Ainsi s’exprima le Docteur David. Paul Demers le remercia avec effusion et sortit, ivre de joie. Toutes les idées noires de la veille s’envolaient une à une ; ces paroles rassurantes soulageaient son esprit d’un poids qui l’accablait depuis trop longtemps. Il comprit que la fièvre violente qui l’avait torturé la veille et lui avait donné le vertige, au point de lui faire broyer un cœur qu’il aimait, n’était que la résultante de longs mois passés dans la mélancolie : son âme emprisonnée avait brisé subitement toutes les barrières, y compris les liens les plus forts et les plus doux. Maintenant, le calme revenait ; l’obsession d’un sombre avenir n’était plus qu’un mauvais rêve ; il ne portait plus le joug odieux d’un condamné à mort ; il s’agissait de reprendre au plus vite l’autre joug adorable qu’il avait secoué dans un instant de délire : le joug de la vie qui est si léger quand on le porte à deux, par les sentiers fleuris des immortelles tendresses.

Le pieux jeune homme, revenant au centre de Montréal, se rendit aussitôt à la chapelle de Notre-Dame de Lourdes, près de l’église St-Jacques ; c’est dans ce sanctuaire qu’il voulait faire brûler le cierge de reconnaissance dont lui avait parlé le docteur.

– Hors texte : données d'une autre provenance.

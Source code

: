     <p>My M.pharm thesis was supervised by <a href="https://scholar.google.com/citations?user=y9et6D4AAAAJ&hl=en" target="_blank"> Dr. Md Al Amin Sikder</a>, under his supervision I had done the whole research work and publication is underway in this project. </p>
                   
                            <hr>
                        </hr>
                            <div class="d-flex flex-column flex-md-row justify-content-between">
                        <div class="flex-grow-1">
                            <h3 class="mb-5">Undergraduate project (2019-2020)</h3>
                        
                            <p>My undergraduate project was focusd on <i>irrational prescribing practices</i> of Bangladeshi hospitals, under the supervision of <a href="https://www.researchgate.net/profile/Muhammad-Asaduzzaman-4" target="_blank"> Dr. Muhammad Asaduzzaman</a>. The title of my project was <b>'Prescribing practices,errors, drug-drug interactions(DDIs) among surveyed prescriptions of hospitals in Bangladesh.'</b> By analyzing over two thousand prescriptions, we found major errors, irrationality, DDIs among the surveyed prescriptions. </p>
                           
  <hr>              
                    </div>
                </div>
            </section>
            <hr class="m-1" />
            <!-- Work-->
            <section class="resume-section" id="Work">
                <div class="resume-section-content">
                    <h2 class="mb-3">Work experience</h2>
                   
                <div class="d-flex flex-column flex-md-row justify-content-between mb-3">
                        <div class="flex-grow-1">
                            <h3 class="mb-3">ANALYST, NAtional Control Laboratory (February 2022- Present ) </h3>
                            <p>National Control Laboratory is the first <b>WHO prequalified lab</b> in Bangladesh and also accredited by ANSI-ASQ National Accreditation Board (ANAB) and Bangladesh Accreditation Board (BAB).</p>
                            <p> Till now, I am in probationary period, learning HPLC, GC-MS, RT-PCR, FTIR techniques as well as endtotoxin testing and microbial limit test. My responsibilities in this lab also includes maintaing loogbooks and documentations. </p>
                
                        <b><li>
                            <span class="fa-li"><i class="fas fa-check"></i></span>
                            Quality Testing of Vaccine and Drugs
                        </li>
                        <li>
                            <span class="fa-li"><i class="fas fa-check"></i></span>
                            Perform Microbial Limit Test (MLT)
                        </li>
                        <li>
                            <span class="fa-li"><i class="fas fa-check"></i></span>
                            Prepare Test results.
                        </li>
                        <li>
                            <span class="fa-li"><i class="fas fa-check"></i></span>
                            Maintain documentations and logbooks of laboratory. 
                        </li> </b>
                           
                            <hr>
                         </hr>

Il se mit à genoux, et son âme resta longtemps abîmée devant l’image de la Vierge ; un hymne d’action de grâces s’élevait des profondeurs de tout son être, hymne infiniment plus doux que les harmonies troublantes d’hier. Il ne priait pas seul : Yvonne était venue souvent s’agenouiller dans cet oratoire ; il tenait ce secret de sa propre bouche. Son ombre était là, il la sentait tout près de lui, et cette pensée ne le quittait plus !…

 

Que fait-elle donc là-haut, à Ste-Agathe depuis le départ précipité du grand ami ? Comment aura-t-elle supporté ce coup terrible, lui venant d’un être si cher ?…

II


Midi va bientôt sonner. Yvonne n’a pas la force de réaction d’une âme masculine. Elle se rend compte vaguement qu’elle a eu des torts, qu’elle a pris au tragique un fait qui s’explique peut-être par des causes dont elle n’a pu se rendre compte. Le cœur si noble de Paul était-il capable d’une volte-face qui serait, pour elle et sa famille, la pire des injures ?

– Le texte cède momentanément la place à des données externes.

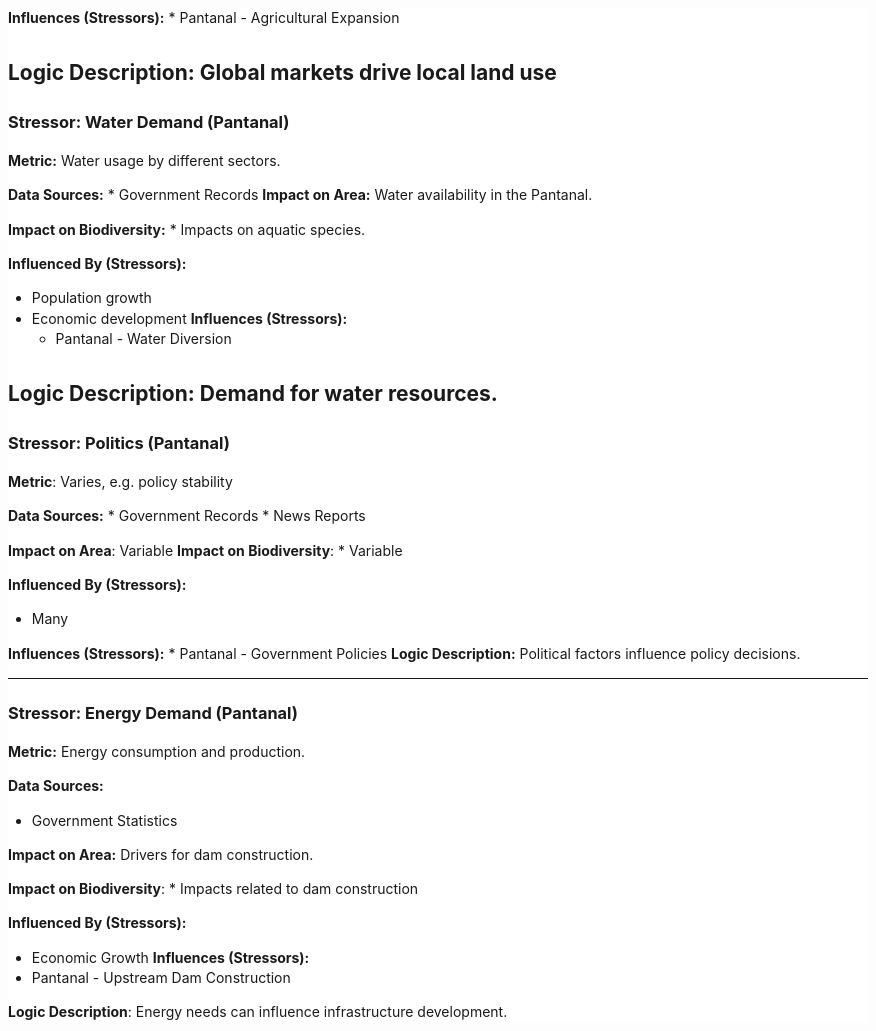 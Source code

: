 **Influences (Stressors):**
       * Pantanal - Agricultural Expansion

**Logic Description:** Global markets drive local land use
---
### Stressor: Water Demand (Pantanal)
**Metric:** Water usage by different sectors.

**Data Sources:**
    * Government Records
**Impact on Area:** Water availability in the Pantanal.

**Impact on Biodiversity:**
     * Impacts on aquatic species.

**Influenced By (Stressors):**
 * Population growth
 * Economic development
**Influences (Stressors):**
    * Pantanal - Water Diversion

**Logic Description**: Demand for water resources.
---
### Stressor: Politics (Pantanal)

**Metric**: Varies, e.g. policy stability

**Data Sources:**
    * Government Records
    * News Reports

**Impact on Area**: Variable
**Impact on Biodiversity**:
    * Variable

**Influenced By (Stressors):**
* Many

**Influences (Stressors):**
        * Pantanal - Government Policies
**Logic Description:** Political factors influence policy decisions.

---

### Stressor: Energy Demand (Pantanal)

**Metric:** Energy consumption and production.

**Data Sources:**
   * Government Statistics

**Impact on Area:** Drivers for dam construction.

**Impact on Biodiversity**:
    * Impacts related to dam construction

**Influenced By (Stressors):**
  * Economic Growth
**Influences (Stressors):**
   * Pantanal - Upstream Dam Construction

**Logic Description**: Energy needs can influence infrastructure development.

La jeune fille s’est levée tard, après une nuit agitée ; elle se retrouve dans ce salon encore en désordre. Tout-à-coup, elle entend la sonnerie du téléphone et s’y précipite.

« Allô ! allô ! maison Desautels ? C’est un appel de longue distance ; on vous parle… »

— « Allô, fait une voix masculine bien connue ; c’est Paul Demers qui est à l’appareil.

— C’est bien vous, Monsieur Demers ?

— Oui Mademoiselle… »

Un silence accompagne ces premières paroles : le récepteur tremble entre les mains de la jeune fille. Mais elle craint qu’on lui coupe la communication.

« Allô ! Comment allez-vous ce matin, Monsieur Demers ?

— Beaucoup mieux qu’hier au soir. Mademoiselle Yvonne, oui, beaucoup mieux. Mais vous… j’ai hâte de savoir… Êtes-vous encore fatiguée ?

— Oh ! oui, beaucoup. Je vais mal, très mal.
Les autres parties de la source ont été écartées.